Actors who’ve played him: Charles Laughton in “The Sign of the Cross,” from 1932, and Peter Ustinov in

“Quo Vadis,” from 1951

Portrait: Laughton gave one of his great over-the-top performances as the cruel, mad Roman emperor who sucked his thumb and played his fiddle as the Eternal City burned. Ustinov received an Oscar nomination for his deliciously vile turn in MGM’s hokey but sumptuous biblical epic.

Monster: Caligula

Actors who’ve played him: John Hurt in the miniseries “I, Claudius” (1976); Malcolm McDowell in the X-rated “Caligula” (1979)
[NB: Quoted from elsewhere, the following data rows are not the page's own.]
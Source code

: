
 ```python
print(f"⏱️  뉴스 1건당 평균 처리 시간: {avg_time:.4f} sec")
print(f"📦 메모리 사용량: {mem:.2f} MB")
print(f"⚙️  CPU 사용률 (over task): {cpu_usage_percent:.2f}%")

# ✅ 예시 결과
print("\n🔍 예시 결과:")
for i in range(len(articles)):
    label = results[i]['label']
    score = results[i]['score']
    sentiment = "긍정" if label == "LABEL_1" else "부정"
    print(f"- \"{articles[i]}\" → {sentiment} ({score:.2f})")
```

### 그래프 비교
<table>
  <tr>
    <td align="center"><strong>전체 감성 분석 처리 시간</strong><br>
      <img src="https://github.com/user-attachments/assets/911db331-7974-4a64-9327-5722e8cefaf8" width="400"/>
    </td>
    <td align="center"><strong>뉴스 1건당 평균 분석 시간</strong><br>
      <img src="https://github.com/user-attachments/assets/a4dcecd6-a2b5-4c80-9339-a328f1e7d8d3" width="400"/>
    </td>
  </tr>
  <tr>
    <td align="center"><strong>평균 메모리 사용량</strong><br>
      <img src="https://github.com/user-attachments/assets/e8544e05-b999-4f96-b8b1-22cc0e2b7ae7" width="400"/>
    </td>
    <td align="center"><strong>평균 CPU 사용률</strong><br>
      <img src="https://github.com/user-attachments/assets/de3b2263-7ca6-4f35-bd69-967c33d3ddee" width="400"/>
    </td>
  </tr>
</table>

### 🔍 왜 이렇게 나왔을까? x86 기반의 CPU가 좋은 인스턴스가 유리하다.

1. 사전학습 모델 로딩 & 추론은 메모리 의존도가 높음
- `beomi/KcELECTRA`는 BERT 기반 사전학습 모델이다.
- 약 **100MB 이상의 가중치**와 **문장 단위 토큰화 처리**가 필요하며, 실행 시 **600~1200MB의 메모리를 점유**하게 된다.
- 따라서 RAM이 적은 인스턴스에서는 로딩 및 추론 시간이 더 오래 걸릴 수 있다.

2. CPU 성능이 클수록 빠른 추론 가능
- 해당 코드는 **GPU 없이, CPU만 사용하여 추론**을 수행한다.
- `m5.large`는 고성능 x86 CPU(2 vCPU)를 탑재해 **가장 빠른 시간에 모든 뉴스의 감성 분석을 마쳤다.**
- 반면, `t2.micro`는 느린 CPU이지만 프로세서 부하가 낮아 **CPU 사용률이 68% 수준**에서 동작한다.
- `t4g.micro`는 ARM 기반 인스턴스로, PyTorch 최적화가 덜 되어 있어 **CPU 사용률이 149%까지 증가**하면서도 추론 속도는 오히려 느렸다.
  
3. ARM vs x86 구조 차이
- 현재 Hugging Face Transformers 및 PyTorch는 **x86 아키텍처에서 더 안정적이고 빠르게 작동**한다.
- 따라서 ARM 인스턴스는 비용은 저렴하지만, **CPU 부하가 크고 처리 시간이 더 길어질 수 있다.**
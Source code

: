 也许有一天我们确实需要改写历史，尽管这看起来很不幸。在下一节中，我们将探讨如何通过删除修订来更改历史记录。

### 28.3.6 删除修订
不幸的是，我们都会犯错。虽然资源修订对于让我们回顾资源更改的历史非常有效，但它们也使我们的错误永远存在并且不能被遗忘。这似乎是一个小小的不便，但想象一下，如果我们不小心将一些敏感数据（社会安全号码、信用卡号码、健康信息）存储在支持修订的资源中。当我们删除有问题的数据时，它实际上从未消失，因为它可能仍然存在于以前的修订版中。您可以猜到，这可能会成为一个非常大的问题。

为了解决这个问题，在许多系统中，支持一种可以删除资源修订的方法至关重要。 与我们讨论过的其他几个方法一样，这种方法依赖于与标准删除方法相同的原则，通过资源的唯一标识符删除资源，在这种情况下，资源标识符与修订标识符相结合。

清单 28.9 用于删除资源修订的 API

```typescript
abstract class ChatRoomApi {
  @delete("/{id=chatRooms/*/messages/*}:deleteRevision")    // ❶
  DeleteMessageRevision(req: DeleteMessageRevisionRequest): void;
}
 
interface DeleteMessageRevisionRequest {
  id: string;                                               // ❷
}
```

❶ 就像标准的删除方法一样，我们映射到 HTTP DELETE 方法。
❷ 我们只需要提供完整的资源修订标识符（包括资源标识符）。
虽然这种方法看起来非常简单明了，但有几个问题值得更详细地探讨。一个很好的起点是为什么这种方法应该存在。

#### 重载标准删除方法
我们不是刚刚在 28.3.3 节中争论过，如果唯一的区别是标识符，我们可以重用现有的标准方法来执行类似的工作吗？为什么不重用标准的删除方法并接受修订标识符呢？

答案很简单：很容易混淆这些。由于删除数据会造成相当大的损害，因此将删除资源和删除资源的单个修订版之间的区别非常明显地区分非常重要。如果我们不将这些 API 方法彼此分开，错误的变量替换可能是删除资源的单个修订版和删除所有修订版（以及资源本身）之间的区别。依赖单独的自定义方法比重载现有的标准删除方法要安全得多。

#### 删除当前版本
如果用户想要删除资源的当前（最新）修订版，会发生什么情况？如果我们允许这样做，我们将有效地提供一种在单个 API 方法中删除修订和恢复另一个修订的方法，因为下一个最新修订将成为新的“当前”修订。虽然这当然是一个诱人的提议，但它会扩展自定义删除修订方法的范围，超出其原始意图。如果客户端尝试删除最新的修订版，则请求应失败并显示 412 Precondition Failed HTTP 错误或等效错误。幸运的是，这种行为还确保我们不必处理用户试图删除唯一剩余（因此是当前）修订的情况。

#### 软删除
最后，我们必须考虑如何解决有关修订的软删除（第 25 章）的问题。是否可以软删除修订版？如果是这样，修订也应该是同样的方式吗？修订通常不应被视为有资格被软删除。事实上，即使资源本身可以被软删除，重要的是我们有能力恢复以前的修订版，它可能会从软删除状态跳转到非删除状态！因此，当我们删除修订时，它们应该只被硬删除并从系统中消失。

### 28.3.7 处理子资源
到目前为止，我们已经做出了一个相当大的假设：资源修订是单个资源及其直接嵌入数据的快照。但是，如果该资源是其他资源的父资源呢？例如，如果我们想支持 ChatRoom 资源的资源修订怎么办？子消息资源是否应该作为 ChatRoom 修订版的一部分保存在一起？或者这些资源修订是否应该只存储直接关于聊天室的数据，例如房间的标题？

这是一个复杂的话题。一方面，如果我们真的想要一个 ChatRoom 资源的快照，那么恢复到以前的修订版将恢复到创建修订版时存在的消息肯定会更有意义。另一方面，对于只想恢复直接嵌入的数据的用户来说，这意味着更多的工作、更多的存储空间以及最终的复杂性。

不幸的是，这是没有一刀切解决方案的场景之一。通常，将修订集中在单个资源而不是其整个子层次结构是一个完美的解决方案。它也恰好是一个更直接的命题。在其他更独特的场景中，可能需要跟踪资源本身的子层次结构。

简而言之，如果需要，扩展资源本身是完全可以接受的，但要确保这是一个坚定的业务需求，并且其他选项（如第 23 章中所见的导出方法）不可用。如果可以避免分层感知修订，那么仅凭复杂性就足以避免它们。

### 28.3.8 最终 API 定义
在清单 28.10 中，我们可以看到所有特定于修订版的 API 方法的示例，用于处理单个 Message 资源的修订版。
Portrait: Hurt’s electric, eccentric performance as the violent, ambitious and sexually perverse Roman emperor made him a star; McDowell’s stock, though, didn’t rise in Hollywood with the explicit, inane take on the rise and fall of the Roman emperor that was produced and co-directed by Penthouse magazine’s Bob Guccione.

Monster: Attila the Hun

Actor who played him: Jack Palance in “Sign of the Pagan” (1955)

Portrait: Director Douglas Sirk of “All That Heaven Allows” lent his visual eye and penchant for high melodrama to this silly but entertaining epic that finds the ruthless Attila hoping to conquer the divided Roman empire. Palance chews the scenery in a performance full of histrionics but little factual history.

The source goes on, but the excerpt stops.